I know in the end she didn't have that fear and pleading in her eyes as I held her hand and reassured her that we would be ok and that she was loved and can stop fighting now. I thank god that he gave her the faith to make that step easier...for her and for me. 
Saying goodbye to her that morning I was strong.  I was able to do what I had to do....share the sad news with friends and family.....make the arrangements for her funeral. 
It was the weeks after her funeral when I was sitting at home reaching for the phone or expecting the phone to ring that I realized I wasn't as strong as I had hoped. Nor was I as prepared for a life without my parents. When my dad died I was still able to seek that guidance, acceptance and unconditional love from my mom. Now I am orphaned, and my life has gotten a whole lot quieter. I realize now just how much I shared with my mom. And I struggle to fill that void now. 

On a much happier note just a few weeks ago I became a grandmother to a precious and perfect baby girl, Lilly Marie Gamracy. Just two months after my heart was breaking from the loss of my mom, it was bursting with love for a sweet little girl who we welcomed into our family. 
I see now how the circle is never ending.  How it changes through every birth and every passing but it never breaks. I am so very proud of my family and hope it can continue on to make my parents proud of what they left behind. 




Monday, June 16, 2014

Bitter & Sweet

Yesterday was Father's Day. We had a great day celebrating my husband as a father. While I felt blessed to have such a wonderful partner in the parenting of my children it was a little bitter sweet. 

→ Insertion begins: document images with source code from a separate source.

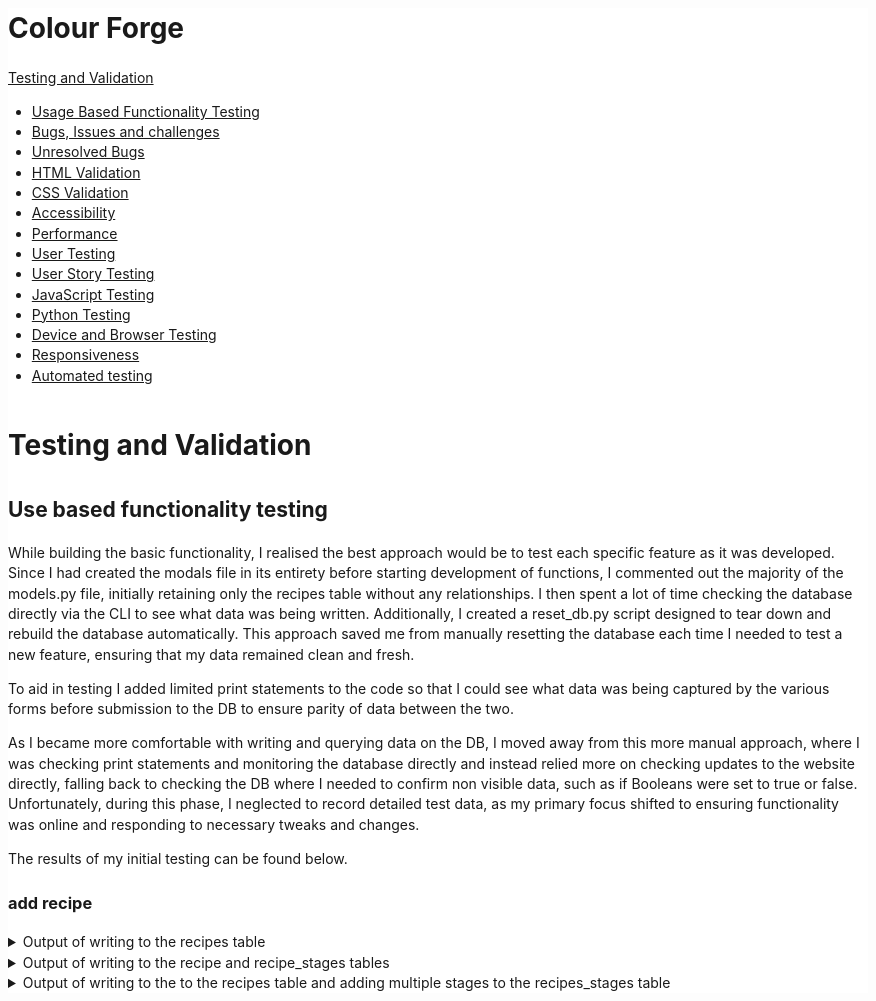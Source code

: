# **Colour Forge**
 
[Testing and Validation](#testing-and-validation)
 
 - [Usage Based Functionality Testing](#use-based-functionality-testing)
 - [Bugs, Issues and challenges](#Bugs-issues-and-challenges) 
 - [Unresolved Bugs](#unresolved-bugs)
 - [HTML Validation](#html-validation)
 - [CSS Validation](#css-validation)
 - [Accessibility](#accessibility)
 - [Performance](#lighthouse-performance-testing)
 - [User Testing](#user-testing)
 - [User Story Testing](#user-story-testing)
 - [JavaScript Testing](#javascript-testing)
 - [Python Testing](#python-testing)
 - [Device and Browser Testing](#device-and-browser-testing)
 - [Responsiveness](#responsiveness)
 - [Automated testing](#automated-testing)
 
# Testing and Validation
 
## Use based functionality testing
While building the basic functionality, I realised the best approach would be to test each specific feature as it was developed. Since I had created the modals file in its entirety before starting development of functions, I commented out the majority of the models.py file, initially retaining only the recipes table without any relationships. I then spent a lot of time checking the database directly via the CLI to see what data was being written. Additionally, I created a reset_db.py script designed to tear down and rebuild the database automatically. This approach saved me from manually resetting the database each time I needed to test a new feature, ensuring that my data remained clean and fresh.
 
To aid in testing I added limited print statements to the code so that I could see what data was being captured by the various forms before submission to the DB to ensure parity of data between the two. 
 
As I became more comfortable with writing and querying data on the DB, I moved away from this more manual approach, where I was checking print statements and monitoring the database directly and instead relied more on checking updates to the website directly, falling back to checking the DB where I needed to confirm non visible data, such as if Booleans were set to true or false. Unfortunately, during this phase, I neglected to record detailed test data, as my primary focus shifted to ensuring functionality was online and responding to necessary tweaks and changes.
 
The results of my initial testing can be found below. 
 
### add recipe
<details><summary>Output of writing to the recipes table</summary></details>
 
<details><summary>Output of writing to the recipe and recipe_stages tables</summary></details>
 
<details><summary>Output of writing to the to the recipes table and adding multiple stages to the recipes_stages table</summary></details>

My dad has been gone for 5 years. I have had to honour my wonderful father every way except the way I desperately wish I still could.....in person. I still buy him a card and tuck in away in my night stand. I still have many moments in my day where I think "what would dad want me to do?"  And I still have many tears that fall when I think of all the things his daughter and grandchildren are missing. 
But I also find myself sharing more stories with my children of my Dad and my life growing up.  Sometimes they are big moments on my life that I share but more and more I am remembering all the wonderful little things that at the time probably didn't seem like much, but looking back are so very important. 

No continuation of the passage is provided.